TASK INSTRUCTIONS: Extract the lines from the first line of the records below through the line containing "- The Azure", inclusive, and reproduce them exactly as written.

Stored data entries
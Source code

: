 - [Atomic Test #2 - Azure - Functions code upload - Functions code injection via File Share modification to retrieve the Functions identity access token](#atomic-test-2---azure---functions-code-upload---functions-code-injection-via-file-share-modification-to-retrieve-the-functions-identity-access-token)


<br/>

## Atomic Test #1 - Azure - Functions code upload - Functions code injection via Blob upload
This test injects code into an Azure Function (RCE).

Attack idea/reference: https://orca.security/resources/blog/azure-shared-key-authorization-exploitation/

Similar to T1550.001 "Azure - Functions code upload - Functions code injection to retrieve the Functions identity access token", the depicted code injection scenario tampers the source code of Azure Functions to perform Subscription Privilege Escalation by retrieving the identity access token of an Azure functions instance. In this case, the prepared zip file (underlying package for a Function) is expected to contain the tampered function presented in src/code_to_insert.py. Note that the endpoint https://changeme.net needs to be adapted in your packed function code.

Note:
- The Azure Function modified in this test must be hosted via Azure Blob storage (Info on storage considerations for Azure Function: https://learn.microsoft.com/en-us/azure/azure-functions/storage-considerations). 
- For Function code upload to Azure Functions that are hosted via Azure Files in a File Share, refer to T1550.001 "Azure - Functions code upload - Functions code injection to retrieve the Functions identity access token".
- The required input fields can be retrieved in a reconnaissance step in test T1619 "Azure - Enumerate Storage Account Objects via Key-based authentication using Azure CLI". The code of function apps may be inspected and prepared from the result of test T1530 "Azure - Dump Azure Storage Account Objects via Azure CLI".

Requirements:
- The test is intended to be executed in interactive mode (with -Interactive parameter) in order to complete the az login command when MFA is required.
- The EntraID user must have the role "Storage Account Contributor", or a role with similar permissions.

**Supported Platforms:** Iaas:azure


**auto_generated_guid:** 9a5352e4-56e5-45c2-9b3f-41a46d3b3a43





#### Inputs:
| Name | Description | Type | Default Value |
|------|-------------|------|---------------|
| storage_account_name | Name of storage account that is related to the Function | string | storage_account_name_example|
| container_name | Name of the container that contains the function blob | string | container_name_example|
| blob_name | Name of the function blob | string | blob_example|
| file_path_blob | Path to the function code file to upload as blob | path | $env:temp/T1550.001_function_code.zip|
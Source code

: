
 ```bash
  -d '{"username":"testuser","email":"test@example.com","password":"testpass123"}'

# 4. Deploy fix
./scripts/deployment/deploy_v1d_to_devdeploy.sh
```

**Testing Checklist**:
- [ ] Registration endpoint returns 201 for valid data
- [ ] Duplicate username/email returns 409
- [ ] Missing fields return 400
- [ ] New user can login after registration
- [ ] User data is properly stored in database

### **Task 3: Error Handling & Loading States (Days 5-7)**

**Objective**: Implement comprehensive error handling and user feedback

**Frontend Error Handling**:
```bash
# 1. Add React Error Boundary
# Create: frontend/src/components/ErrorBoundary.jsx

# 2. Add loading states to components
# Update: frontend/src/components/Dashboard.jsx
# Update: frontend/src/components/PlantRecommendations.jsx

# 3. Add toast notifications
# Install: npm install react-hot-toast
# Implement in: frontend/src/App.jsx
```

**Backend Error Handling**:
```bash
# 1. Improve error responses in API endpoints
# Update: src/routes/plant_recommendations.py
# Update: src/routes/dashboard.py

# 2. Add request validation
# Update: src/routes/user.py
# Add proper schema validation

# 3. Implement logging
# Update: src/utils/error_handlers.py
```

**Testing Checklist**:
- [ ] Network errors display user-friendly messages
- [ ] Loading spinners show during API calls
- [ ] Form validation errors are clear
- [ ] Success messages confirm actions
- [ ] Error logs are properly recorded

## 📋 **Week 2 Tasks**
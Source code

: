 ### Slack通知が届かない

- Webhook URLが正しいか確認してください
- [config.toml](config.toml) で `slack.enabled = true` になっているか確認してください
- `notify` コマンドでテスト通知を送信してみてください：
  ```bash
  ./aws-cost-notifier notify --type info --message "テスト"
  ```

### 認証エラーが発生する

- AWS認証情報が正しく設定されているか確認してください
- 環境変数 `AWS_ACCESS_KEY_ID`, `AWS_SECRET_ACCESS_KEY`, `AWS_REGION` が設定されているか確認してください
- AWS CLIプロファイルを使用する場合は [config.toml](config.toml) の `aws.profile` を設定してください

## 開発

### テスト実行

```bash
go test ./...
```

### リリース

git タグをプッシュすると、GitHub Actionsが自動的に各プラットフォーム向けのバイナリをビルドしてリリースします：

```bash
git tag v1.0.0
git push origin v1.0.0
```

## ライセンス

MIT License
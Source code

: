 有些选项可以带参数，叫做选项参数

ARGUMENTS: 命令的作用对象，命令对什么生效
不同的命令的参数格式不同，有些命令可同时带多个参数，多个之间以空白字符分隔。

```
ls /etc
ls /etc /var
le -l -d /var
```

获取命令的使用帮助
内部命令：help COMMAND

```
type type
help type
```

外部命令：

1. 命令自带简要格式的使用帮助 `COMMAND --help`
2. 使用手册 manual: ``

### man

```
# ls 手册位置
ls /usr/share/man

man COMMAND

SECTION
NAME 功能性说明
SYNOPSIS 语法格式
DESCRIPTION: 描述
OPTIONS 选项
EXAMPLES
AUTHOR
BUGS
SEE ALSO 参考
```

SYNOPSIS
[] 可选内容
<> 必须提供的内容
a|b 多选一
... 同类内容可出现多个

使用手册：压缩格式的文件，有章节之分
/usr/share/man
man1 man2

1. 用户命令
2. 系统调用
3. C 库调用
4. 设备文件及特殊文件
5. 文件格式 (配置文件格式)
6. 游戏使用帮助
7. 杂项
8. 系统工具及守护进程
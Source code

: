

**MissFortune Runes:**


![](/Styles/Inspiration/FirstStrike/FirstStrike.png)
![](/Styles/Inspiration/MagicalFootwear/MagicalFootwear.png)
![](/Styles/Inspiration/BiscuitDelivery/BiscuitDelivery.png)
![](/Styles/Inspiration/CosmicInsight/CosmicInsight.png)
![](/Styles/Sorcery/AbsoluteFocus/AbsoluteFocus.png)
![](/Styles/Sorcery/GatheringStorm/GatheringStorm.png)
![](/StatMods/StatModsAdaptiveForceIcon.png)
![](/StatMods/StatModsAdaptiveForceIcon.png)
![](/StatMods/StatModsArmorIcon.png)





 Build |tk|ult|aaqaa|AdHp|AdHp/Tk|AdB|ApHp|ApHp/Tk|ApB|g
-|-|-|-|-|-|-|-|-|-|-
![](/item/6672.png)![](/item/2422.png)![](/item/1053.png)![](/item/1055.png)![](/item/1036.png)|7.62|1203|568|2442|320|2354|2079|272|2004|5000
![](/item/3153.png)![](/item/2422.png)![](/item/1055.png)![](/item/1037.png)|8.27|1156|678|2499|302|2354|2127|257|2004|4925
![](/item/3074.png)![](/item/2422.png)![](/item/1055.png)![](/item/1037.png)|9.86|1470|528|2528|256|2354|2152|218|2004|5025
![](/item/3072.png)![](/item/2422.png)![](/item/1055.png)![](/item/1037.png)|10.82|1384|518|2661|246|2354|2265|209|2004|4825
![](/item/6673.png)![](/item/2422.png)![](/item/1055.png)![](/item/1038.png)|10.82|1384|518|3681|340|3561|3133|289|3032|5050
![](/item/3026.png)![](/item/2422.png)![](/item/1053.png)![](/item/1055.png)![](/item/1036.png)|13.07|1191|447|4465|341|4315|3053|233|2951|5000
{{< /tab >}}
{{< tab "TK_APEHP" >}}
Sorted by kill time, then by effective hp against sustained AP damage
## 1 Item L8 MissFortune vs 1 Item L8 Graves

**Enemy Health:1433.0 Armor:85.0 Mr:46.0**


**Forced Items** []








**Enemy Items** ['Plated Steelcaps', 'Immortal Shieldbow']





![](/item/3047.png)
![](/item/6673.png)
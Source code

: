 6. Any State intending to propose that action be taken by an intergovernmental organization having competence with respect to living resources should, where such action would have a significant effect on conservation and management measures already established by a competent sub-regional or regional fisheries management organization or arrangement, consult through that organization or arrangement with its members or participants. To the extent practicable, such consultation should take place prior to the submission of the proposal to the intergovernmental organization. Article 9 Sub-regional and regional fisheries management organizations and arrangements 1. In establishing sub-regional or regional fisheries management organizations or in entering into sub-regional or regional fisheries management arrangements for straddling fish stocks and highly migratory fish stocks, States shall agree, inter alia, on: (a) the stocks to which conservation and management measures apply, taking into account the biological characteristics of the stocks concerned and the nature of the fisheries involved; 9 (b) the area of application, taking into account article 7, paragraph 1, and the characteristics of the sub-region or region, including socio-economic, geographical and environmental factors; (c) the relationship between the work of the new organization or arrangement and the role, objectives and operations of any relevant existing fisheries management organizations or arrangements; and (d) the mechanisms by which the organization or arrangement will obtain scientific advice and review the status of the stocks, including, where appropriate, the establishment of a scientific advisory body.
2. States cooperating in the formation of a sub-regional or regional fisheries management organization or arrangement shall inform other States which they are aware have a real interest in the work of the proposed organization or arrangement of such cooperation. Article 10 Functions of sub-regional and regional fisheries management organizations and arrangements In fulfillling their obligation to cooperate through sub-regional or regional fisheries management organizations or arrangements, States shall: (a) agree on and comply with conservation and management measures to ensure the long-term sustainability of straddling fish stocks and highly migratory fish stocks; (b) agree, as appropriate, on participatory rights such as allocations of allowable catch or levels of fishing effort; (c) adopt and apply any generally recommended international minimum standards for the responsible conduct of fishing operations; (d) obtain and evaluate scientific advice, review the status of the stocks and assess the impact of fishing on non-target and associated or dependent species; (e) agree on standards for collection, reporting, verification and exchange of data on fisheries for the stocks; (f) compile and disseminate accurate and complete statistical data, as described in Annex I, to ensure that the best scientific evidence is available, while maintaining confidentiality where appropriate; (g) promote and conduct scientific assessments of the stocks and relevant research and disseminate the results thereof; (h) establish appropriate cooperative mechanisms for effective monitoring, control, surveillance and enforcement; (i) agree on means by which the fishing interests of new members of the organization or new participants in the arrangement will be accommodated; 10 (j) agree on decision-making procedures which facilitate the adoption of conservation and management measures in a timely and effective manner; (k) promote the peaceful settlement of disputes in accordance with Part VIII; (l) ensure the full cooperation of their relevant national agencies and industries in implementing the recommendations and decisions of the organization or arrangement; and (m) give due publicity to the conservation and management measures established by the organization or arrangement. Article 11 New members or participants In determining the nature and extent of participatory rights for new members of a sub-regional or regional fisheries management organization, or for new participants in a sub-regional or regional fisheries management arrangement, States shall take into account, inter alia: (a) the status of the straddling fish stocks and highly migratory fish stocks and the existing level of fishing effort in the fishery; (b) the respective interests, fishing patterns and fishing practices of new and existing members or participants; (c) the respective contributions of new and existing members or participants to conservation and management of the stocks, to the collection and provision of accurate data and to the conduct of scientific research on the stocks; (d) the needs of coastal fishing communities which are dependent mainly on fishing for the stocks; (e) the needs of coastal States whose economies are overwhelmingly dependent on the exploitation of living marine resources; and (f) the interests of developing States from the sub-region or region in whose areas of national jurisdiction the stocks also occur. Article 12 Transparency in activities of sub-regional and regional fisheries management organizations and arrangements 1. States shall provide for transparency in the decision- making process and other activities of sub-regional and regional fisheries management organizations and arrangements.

REPLY TO THE EXERCISE:
Source code

: - [Atomic Test #2 - Azure - Functions code upload - Functions code injection via File Share modification to retrieve the Functions identity access token](#atomic-test-2---azure---functions-code-upload---functions-code-injection-via-file-share-modification-to-retrieve-the-functions-identity-access-token)


<br/>

## Atomic Test #1 - Azure - Functions code upload - Functions code injection via Blob upload
This test injects code into an Azure Function (RCE).

Attack idea/reference: https://orca.security/resources/blog/azure-shared-key-authorization-exploitation/

Similar to T1550.001 "Azure - Functions code upload - Functions code injection to retrieve the Functions identity access token", the depicted code injection scenario tampers the source code of Azure Functions to perform Subscription Privilege Escalation by retrieving the identity access token of an Azure functions instance. In this case, the prepared zip file (underlying package for a Function) is expected to contain the tampered function presented in src/code_to_insert.py. Note that the endpoint https://changeme.net needs to be adapted in your packed function code.

Note:
- The Azure Function modified in this test must be hosted via Azure Blob storage (Info on storage considerations for Azure Function: https://learn.microsoft.com/en-us/azure/azure-functions/storage-considerations). 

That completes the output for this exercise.